Ist die Pandemie vorbei?
Am 15. November 2022 konnte der CIVILCLUB Münster 1775 mit vollbesetztem Auditorium Herrn Prof. Dr. Alex W. Friedrich, Ärztlicher Direktor und Vorstandsvorsitzender des Universitätsklinikums Münster (UKM), im Rahmen unseres Clubabends begrüßen. Nach dem gemeinsamen Abendessen stellte unsere Präsidentin Michaela Heuer den Referenten mit den wesentlichen Eckpunkten seines beruflichen Werdeganges und der Kernfrage, ob die Pandemie denn wirklich schon vorbei sei, vor.

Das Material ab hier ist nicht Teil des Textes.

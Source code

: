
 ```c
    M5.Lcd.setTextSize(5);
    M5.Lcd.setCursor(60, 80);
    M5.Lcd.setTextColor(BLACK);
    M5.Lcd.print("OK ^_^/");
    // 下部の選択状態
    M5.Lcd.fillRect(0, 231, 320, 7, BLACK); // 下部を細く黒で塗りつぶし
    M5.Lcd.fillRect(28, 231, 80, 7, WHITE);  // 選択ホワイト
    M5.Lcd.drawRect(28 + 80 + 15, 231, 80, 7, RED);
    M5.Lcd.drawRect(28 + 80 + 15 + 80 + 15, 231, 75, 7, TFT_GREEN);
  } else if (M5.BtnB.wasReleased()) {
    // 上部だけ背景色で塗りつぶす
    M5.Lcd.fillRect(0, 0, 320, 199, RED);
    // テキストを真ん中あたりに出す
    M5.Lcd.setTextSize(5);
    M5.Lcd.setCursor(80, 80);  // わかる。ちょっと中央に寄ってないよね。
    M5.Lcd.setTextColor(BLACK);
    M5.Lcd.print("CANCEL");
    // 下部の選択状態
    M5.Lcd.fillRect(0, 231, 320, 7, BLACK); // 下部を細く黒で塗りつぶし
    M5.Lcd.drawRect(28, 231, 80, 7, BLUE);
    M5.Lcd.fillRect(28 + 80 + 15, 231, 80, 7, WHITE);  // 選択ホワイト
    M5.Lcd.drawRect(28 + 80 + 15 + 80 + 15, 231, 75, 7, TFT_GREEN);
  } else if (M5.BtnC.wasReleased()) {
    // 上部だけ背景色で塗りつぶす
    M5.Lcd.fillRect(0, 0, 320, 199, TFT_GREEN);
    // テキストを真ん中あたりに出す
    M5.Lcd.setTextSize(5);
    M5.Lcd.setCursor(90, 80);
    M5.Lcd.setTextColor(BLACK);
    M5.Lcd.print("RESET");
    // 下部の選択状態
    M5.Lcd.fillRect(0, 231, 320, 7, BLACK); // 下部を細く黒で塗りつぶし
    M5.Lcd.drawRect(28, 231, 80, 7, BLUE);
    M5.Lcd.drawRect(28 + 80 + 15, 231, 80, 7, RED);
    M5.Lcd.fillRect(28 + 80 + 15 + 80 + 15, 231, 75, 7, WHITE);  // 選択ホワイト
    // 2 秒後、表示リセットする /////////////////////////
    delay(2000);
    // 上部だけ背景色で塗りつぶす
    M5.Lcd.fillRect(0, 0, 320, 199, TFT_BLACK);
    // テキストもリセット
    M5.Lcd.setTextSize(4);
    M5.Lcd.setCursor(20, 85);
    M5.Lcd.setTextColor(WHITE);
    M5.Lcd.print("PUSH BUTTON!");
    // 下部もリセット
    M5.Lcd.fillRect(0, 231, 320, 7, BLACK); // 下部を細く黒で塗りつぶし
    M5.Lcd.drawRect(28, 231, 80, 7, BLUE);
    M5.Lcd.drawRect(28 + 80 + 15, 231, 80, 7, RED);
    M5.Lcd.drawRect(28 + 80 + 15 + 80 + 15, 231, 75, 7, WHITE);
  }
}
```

Herr Prof. Friedrich antwortete, dass er dies nicht glaube und eröffnete das hochaktuelle Thema mit einer frei vorgetragenen Präsentation. Überraschend richtete Prof. Friedrich zunächst das Augenmerk auf die durch die Corona-Pandemie aufgedeckten Defizite bzw. den Reformbedarf des deutschen Gesundheitswesens. Herausfordernd sei das Wissen, dass 60 Prozent der menschlichen Gesundheit durch individuelles Verhalten und soziale Umstände determiniert seien und u.a. ‚nur‘ 11 Prozent durch die eigentlichen medizinischen Versorgungsstrukturen – ein Plädoyer für präventive Maßnahmen.

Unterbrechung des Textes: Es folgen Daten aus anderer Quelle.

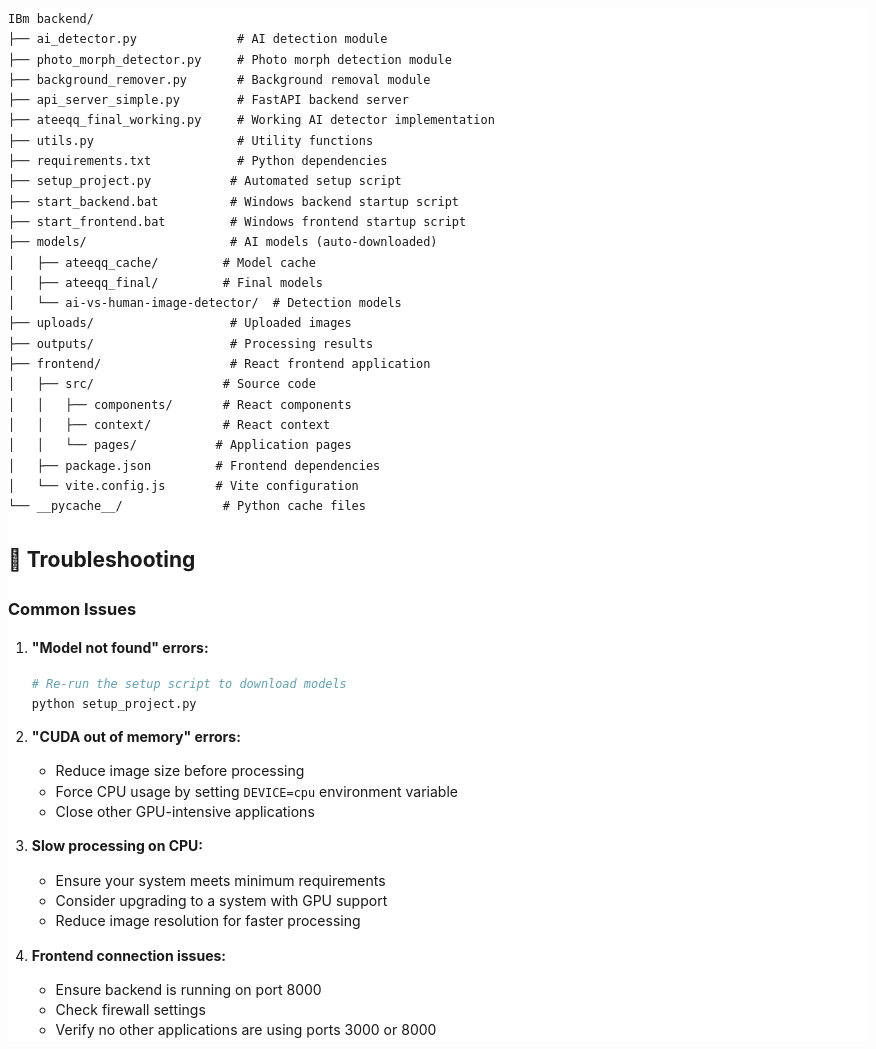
 ```
IBm backend/
├── ai_detector.py              # AI detection module
├── photo_morph_detector.py     # Photo morph detection module  
├── background_remover.py       # Background removal module
├── api_server_simple.py        # FastAPI backend server
├── ateeqq_final_working.py     # Working AI detector implementation
├── utils.py                    # Utility functions
├── requirements.txt            # Python dependencies
├── setup_project.py           # Automated setup script
├── start_backend.bat          # Windows backend startup script
├── start_frontend.bat         # Windows frontend startup script
├── models/                    # AI models (auto-downloaded)
│   ├── ateeqq_cache/         # Model cache
│   ├── ateeqq_final/         # Final models
│   └── ai-vs-human-image-detector/  # Detection models
├── uploads/                   # Uploaded images
├── outputs/                   # Processing results  
├── frontend/                  # React frontend application
│   ├── src/                  # Source code
│   │   ├── components/       # React components
│   │   ├── context/          # React context
│   │   └── pages/           # Application pages
│   ├── package.json         # Frontend dependencies
│   └── vite.config.js       # Vite configuration
└── __pycache__/              # Python cache files
```

## 🔧 Troubleshooting

### Common Issues

1. **"Model not found" errors:**
   ```bash
   # Re-run the setup script to download models
   python setup_project.py
   ```

2. **"CUDA out of memory" errors:**
   - Reduce image size before processing
   - Force CPU usage by setting `DEVICE=cpu` environment variable
   - Close other GPU-intensive applications

3. **Slow processing on CPU:**
   - Ensure your system meets minimum requirements
   - Consider upgrading to a system with GPU support
   - Reduce image resolution for faster processing

4. **Frontend connection issues:**
   - Ensure backend is running on port 8000
   - Check firewall settings
   - Verify no other applications are using ports 3000 or 8000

Die zunehmend alternde Bevölkerung, der medizinische Fachkräftemangel, Belastungen durch Infektionswellen durch Corona und die saisonale Grippe, ungenügende Informationsflüsse durch fehlende Digitalisierung und die Aufrechterhaltung der medizinischen Versorgung und der Notaufnahmen seien entscheidende Handlungsfelder im hiesigen Gesundheitssystem. Prof. Friedrich sprach sich in diesem Rahmen für eine Finanzierung der Notaufnahmen aller Krankenhäuser durch die öffentliche Daseinsvorsorge aus, weil diese unter Kostengesichtspunkten nicht wirtschaftlich zu führen seien. Des Weiteren müsse der Medizinexperte zukünftig per Video an den Ort des Patienten kommen, weil nicht jedes Krankenhaus alle Fachrichtungen vorhalten könne. Auch die Inanspruchnahme der medizinischen Leistungen durch Patienten zu jeder Zeit an jedem Ort müsse reformiert werden. Herr Prof. Friedrich erläuterte dabei die Unterschiede und Grenzen des deutschen und niederländischen Gesundheitswesens.

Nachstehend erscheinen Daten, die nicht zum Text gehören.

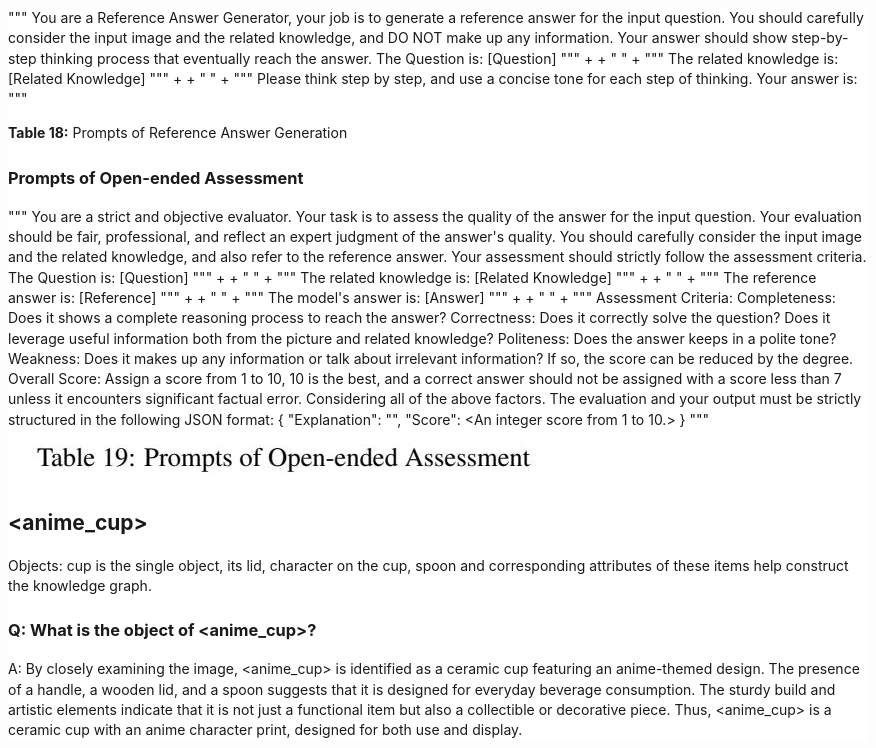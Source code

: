 """
You are a Reference Answer Generator, your job is to generate a reference answer for the input question. You should carefully consider the input image and the related knowledge, and DO NOT make up any information. Your answer should show step-by-step thinking process that eventually reach the answer. The Question is: [Question]
""" + <question> + "
" + """ The related knowledge is: [Related Knowledge]
""" + <textual description> + "
" + """ Please think step by step, and use a concise tone for each step of thinking. Your answer is: """

**Table 18:** Prompts of Reference Answer Generation

### Prompts of Open-ended Assessment

"""
You are a strict and objective evaluator. Your task is to assess the quality of the answer for the input question. Your evaluation should be fair, professional, and reflect an expert judgment of the answer's quality. You should carefully consider the input image and the related knowledge, and also refer to the reference answer. Your assessment should strictly follow the assessment criteria. The Question is: [Question]
""" + <question> + "
" + """ The related knowledge is: [Related Knowledge]
""" + <textual description> + "
" + """ The reference answer is: [Reference]
""" + <reference> + "
" + """ The model's answer is: [Answer]
""" + <answer> + "
" + """ Assessment Criteria: Completeness: Does it shows a complete reasoning process to reach the answer? Correctness: Does it correctly solve the question? Does it leverage useful information both from the picture and related knowledge? Politeness: Does the answer keeps in a polite tone? Weakness: Does it makes up any information or talk about irrelevant information? If so, the score can be reduced by the degree. Overall Score: Assign a score from 1 to 10, 10 is the best, and a correct answer should not be assigned with a score less than 7 unless it encounters significant factual error. Considering all of the above factors. The evaluation and your output must be strictly structured in the following JSON format: { "Explanation": "<Explain the rationale of your score.>", "Score": <An integer score from 1 to 10.> } """

![The image is a table title indicating that Table 19 presents the prompts used in an open-ended assessment. It's a textual element, not a diagram or chart, and serves to label the table containing the assessment questions within the academic paper. The table itself is not shown, only its title.](_page_20_Figure_7.jpeg)

## <anime_cup>

Objects: cup is the single object, its lid, character on the cup, spoon and corresponding attributes of these items help construct the knowledge graph.

### Q: What is the object of <anime_cup>?

A: By closely examining the image, <anime_cup> is identified as a ceramic cup featuring an anime-themed design. The presence of a handle, a wooden lid, and a spoon suggests that it is designed for everyday beverage consumption. The sturdy build and artistic elements indicate that it is not just a functional item but also a collectible or decorative piece. Thus, <anime_cup> is a ceramic cup with an anime character print, designed for both use and display.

Der Referent widmete den zweiten Vortragsteil dem Coronavirus und der Pandemie. Der Kollaps des Gesundheitssystems sei die real größte Gefahr insbesondere der Infektionswelle 2020/21 gewesen. Kollektive Verhaltensweisen der Menschen würden weiterhin direkte Auswirkungen auf Einrichtungen des Gesundheitssystems haben. Hinsichtlich der Infektionsweitergabe könne zu 97 Prozent die Übertragung direkt oder durch Raumluft als gesichert angesehen werden. Dennoch sei die Übertragbarkeit und Überlebensfähigkeit des Coronavirus deutlich geringer im Vergleich zu Masern- oder Windpockenviren. Prof. Friedrich wagte die Voraussage, dass die Menschheit mit dem Virus ähnlich der Grippe leben müsse – und könne: Grundimmunisierung durch Impfungen und Erkrankungen einerseits und durch zur Verfügung stehende wirksame Medikamente im Erkrankungsfall andererseits gäben Hoffnung, mit dem Virus umzugehen. Eine ernstzunehmende Virusvariation sei alle 10 bis 30 Jahre zu erwarten.
Abschließend schilderte Prof. Friedrich die Auswirkungen der jetzigen Coronasituation am Beispiel des Universitätsklinikums: die Bettenzahl sei zu einem Drittel reduziert worden, acht Prozent der stationären Aufnahmen beträfen eigene Mitarbeiter, 10 bis 25% der Mitarbeiter fielen durch Coronainfektionen fortlaufend aus. Eine große Unbekannte seien Long-CoVID-Erkrankungen unter den eigenen Mitarbeitern mit dauerhaften Arbeitsunfähigkeiten. Das Ende des kurzweiligen Crossover-Vortrags mündete in eine intensiv genutzte Diskussionsrunde mit den Mitgliedern. Club-Präsidentin Michaela Heuer dankte dem Referenten mit der traditionellen Überreichung eines Präsentes – passend zum Vortrag mit dem Bildband „Faszination Wissenschaft“ von Herlinde Koelbl. Die gelungene Veranstaltung klang in geselliger Runde mit bemerkenswert längeren Tischgesprächen aus.